Source code in src/domain/services/merge_service.py
def load(self) -> Dict[str, Any]:
    """
    Load data from the database.

    Returns
    -------
    Dict[str, Any]
        Database data in dictionary format
    """
    ...

MergeService

MergeService(biorempp_repo: DatabaseRepository, kegg_repo: DatabaseRepository, hadeg_repo: DatabaseRepository, toxcsm_repo: DatabaseRepository)

Domain service to orchestrate merges with databases.

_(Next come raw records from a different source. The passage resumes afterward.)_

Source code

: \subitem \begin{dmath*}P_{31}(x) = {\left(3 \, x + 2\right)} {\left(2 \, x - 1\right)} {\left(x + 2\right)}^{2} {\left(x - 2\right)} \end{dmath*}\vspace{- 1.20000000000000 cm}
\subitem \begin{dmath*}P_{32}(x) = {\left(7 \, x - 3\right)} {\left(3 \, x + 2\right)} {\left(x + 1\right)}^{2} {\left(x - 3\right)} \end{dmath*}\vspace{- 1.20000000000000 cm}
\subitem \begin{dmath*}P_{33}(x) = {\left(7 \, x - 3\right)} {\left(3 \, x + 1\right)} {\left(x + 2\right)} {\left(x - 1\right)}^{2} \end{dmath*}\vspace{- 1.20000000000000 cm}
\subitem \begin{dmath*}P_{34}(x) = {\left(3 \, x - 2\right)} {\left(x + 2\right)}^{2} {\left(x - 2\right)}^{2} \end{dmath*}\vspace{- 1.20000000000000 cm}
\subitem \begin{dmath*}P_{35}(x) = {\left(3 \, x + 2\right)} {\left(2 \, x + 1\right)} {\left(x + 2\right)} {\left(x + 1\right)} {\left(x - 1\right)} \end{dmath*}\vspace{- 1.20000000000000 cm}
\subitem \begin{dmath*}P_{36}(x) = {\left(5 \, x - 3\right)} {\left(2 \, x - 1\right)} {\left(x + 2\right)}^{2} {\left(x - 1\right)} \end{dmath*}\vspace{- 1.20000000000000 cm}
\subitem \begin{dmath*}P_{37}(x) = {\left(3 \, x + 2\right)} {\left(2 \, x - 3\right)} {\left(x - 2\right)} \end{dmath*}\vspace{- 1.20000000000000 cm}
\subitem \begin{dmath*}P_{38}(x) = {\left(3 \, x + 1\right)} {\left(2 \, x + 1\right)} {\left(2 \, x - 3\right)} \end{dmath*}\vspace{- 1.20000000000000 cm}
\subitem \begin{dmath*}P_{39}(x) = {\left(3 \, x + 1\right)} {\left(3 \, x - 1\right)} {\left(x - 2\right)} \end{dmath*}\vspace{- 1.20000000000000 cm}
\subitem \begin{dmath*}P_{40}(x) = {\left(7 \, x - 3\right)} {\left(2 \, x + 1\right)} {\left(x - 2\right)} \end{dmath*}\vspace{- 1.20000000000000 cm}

Coordinates the process of merging the input dataset with the 4 system databases: BioRemPP, KEGG, HADEG, and ToxCSM.

Parameters:

Name Type Description Default
biorempp_repo DatabaseRepository

Repository for the BioRemPP database

required
kegg_repo DatabaseRepository

Repository for the KEGG database

required
hadeg_repo DatabaseRepository

Repository for the HADEG database

required
toxcsm_repo DatabaseRepository

Repository for the ToxCSM database

required
Notes

This service depends on repositories that will be injected, following the Dependency Inversion Principle (SOLID).

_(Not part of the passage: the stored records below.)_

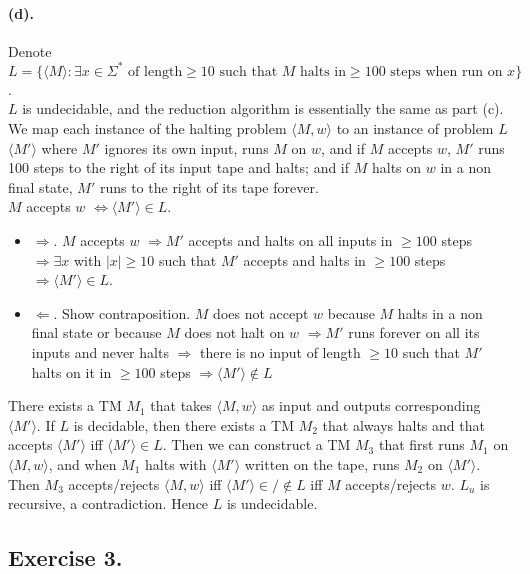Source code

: \documentclass[12pt]{article}
\begin{document}
\paragraph*{(d).} Denote \(L = \{\langle M \rangle : \exists x \in \Sigma^* \text{ of length} \geq 10 \text{ such that } M \text{ halts in} \geq 100 \text{ steps when run on } x\}\).\\
\(L\) is undecidable, and the reduction algorithm is essentially the same as part (c). We map each instance of the halting problem \(\langle M, w\rangle\) to an instance of problem \(L\) \(\langle M' \rangle\) where \(M'\) ignores its own input, runs \(M\) on \(w\), and if \(M\) accepts \(w\), \(M'\) runs 100 steps to the right of its input tape and halts; and if \(M\) halts on \(w\) in a non final state, \(M'\) runs to the right of its tape forever.\\
\(M\) accepts \(w\) \(\Leftrightarrow \langle M'\rangle \in L\).
\begin{itemize}
  \item \(\Rightarrow\). \(M\) accepts \(w\) \(\Rightarrow M'\) accepts and halts on all inputs in \(\geq 100\) steps \(\Rightarrow \exists x\) with \(|x| \geq 10\) such that \(M'\) accepts and halts in \(\geq 100\) steps \(\Rightarrow \langle M' \rangle \in L\).
  \item \(\Leftarrow\). Show contraposition. \(M\) does not accept \(w\) because \(M\) halts in a non final state or because \(M\) does not halt on \(w\) \(\Rightarrow M'\) runs forever on all its inputs and never halts \(\Rightarrow\) there is no input of length \(\geq 10\) such that \(M'\) halts on it in \(\geq 100\) steps \(\Rightarrow \langle M' \rangle \notin L\)
\end{itemize}
There exists a TM \(M_1\) that takes \(\langle M, w\rangle\) as input and outputs corresponding \(\langle M' \rangle\). If \(L\) is decidable, then there exists a TM \(M_2\) that always halts and that accepts \(\langle M'\rangle\) iff \(\langle M'\rangle \in L\). Then we can construct a TM \(M_3\) that first runs \(M_1\) on \(\langle M, w\rangle\), and when \(M_1\) halts with \(\langle M' \rangle\) written on the tape, runs \(M_2\) on \(\langle M' \rangle\). Then \(M_3\) accepts/rejects \(\langle M, w\rangle\) iff \(\langle M' \rangle \in/\notin L\) iff \(M\) accepts/rejects \(w\). \(L_u\) is recursive, a contradiction. Hence \(L\) is undecidable.

\subsection*{Exercise 3.}
\end{document}
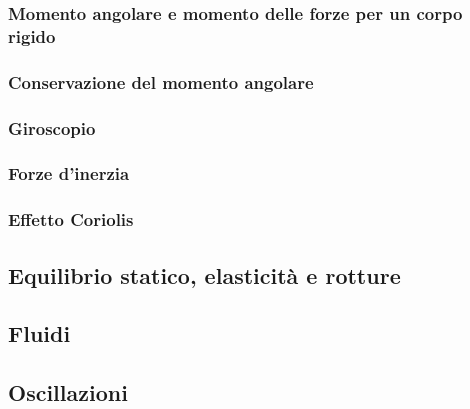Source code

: \documentclass[a4paper,12pt]{article}
\theoremstyle{mystyle}
\begin{document}
\subsubsection{Momento angolare e momento delle forze per un corpo rigido}
\subsubsection{Conservazione del momento angolare}
\subsubsection{Giroscopio}
\subsubsection{Forze d'inerzia}
\subsubsection{Effetto Coriolis}

\newpage


\subsection{Equilibrio statico, elasticità e rotture}

\newpage


\subsection{Fluidi}

\newpage


\subsection{Oscillazioni}
\end{document}
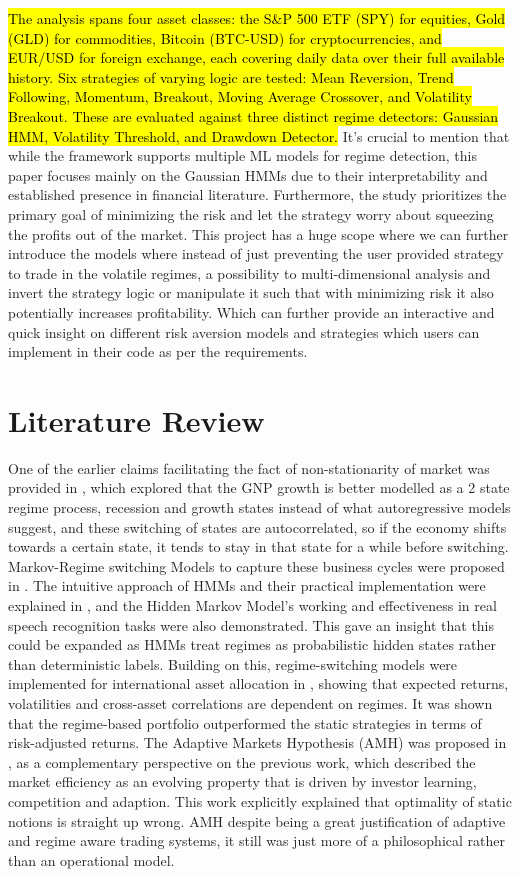 \documentclass[conference]{IEEEtran}
\begin{document}
\hl{The analysis spans four asset classes: the S\&P 500 ETF (SPY) for equities, Gold (GLD) for commodities, Bitcoin (BTC-USD) for cryptocurrencies, and EUR/USD for foreign exchange, each covering daily data over their full available history. Six strategies of varying logic are tested: Mean Reversion, Trend Following, Momentum, Breakout, Moving Average Crossover, and Volatility Breakout. These are evaluated against three distinct regime detectors: Gaussian HMM, Volatility Threshold, and Drawdown Detector.} It's crucial to mention that while the framework supports multiple ML models for regime detection, this paper focuses mainly on the Gaussian HMMs due to their interpretability and established presence in financial literature. Furthermore, the study prioritizes the primary goal of minimizing the risk and let the strategy worry about squeezing the profits out of the market. This project has a huge scope where we can further introduce the models where instead of just preventing the user provided strategy to trade in the volatile regimes, a possibility to multi-dimensional analysis and invert the strategy logic or manipulate it such that with minimizing risk it also potentially increases profitability. Which can further provide an interactive and quick insight on different risk aversion models and strategies which users can implement in their code as per the requirements.

\section{Literature Review}

One of the earlier claims facilitating the fact of non-stationarity of market was provided in \cite{b1}, which explored that the GNP growth is better modelled as a 2 state regime process, recession and growth states instead of what autoregressive models suggest, and these switching of states are autocorrelated, so if the economy shifts towards a certain state, it tends to stay in that state for a while before switching. Markov-Regime switching Models to capture these business cycles were proposed in \cite{b1}. The intuitive approach of HMMs and their practical implementation were explained in \cite{b2}, and the Hidden Markov Model's working and effectiveness in real speech recognition tasks were also demonstrated. This gave an insight that this could be expanded as HMMs treat regimes as probabilistic hidden states rather than deterministic labels. Building on this, regime-switching models were implemented for international asset allocation in \cite{b3}, showing that expected returns, volatilities and cross-asset correlations are dependent on regimes. It was shown that the regime-based portfolio outperformed the static strategies in terms of risk-adjusted returns. The Adaptive Markets Hypothesis (AMH) was proposed in \cite{b4}, as a complementary perspective on the previous work, which described the market efficiency as an evolving property that is driven by investor learning, competition and adaption. This work explicitly explained that optimality of static notions is straight up wrong. AMH despite being a great justification of adaptive and regime aware trading systems, it still was just more of a philosophical rather than an operational model.
\end{document}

Initialize the service with the necessary repositories.

Parameters:

Name Type Description Default
biorempp_repo DatabaseRepository

BioRemPP repository

required
kegg_repo DatabaseRepository

KEGG repository

required
hadeg_repo DatabaseRepository

HADEG repository

required
toxcsm_repo DatabaseRepository

ToxCSM repository

required
Source code in src/domain/services/merge_service.py
def __init__(
    self,
    biorempp_repo: DatabaseRepository,
    kegg_repo: DatabaseRepository,
    hadeg_repo: DatabaseRepository,
    toxcsm_repo: DatabaseRepository,
):
    """
    Initialize the service with the necessary repositories.

    Parameters
    ----------
    biorempp_repo : DatabaseRepository
        BioRemPP repository
    kegg_repo : DatabaseRepository
        KEGG repository
    hadeg_repo : DatabaseRepository
        HADEG repository
    toxcsm_repo : DatabaseRepository
        ToxCSM repository
    """
    self.biorempp_repo = biorempp_repo
    self.kegg_repo = kegg_repo
    self.hadeg_repo = hadeg_repo
    self.toxcsm_repo = toxcsm_repo

    logger.info(
        "MergeService initialized",
        extra={"repositories": ["biorempp", "kegg", "hadeg", "toxcsm"]},
    )
Functions
merge_all
merge_all(dataset: Dataset) -> MergedData

Execute all merges sequentially.

Parameters:

Name Type Description Default
dataset Dataset

Input dataset with samples and KOs

required

Returns:

Type Description
MergedData

Entity with all merge results

Raises:

Type Description
ValueError

If any mandatory merge fails

Notes

The process follows this order: 1. Merge with BioRemPP (mandatory) 2. Merge with KEGG (mandatory) 3. Merge with HADEG (mandatory) 4. Merge with ToxCSM (optional, depends on compounds)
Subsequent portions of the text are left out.